> [Directions for this task]: A single number is expected: the count of lines in the records below that contain "description".
╭──
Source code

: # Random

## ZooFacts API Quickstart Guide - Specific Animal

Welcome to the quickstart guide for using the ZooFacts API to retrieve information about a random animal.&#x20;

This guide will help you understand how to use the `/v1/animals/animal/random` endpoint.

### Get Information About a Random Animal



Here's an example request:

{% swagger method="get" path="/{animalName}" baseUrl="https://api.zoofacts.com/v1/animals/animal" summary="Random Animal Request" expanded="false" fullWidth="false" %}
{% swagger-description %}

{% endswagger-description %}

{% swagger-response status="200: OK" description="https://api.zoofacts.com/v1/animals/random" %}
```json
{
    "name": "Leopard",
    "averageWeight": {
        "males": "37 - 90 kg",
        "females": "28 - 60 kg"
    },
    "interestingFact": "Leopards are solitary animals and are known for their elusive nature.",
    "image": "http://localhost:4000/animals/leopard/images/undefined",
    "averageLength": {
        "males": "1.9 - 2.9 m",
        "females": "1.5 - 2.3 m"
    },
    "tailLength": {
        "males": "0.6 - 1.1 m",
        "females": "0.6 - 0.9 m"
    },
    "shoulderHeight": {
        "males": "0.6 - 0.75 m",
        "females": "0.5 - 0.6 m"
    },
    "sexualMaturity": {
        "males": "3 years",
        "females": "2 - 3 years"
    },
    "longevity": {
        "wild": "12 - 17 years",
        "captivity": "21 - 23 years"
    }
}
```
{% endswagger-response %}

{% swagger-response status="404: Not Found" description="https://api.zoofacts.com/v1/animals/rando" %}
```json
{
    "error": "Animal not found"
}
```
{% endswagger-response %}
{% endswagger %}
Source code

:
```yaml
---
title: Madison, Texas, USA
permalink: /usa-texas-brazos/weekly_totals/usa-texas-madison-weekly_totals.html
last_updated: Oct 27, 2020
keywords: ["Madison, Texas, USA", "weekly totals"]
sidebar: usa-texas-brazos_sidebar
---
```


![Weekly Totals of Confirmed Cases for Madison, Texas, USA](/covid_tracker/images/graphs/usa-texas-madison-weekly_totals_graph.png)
╰──
> [Output below]: 4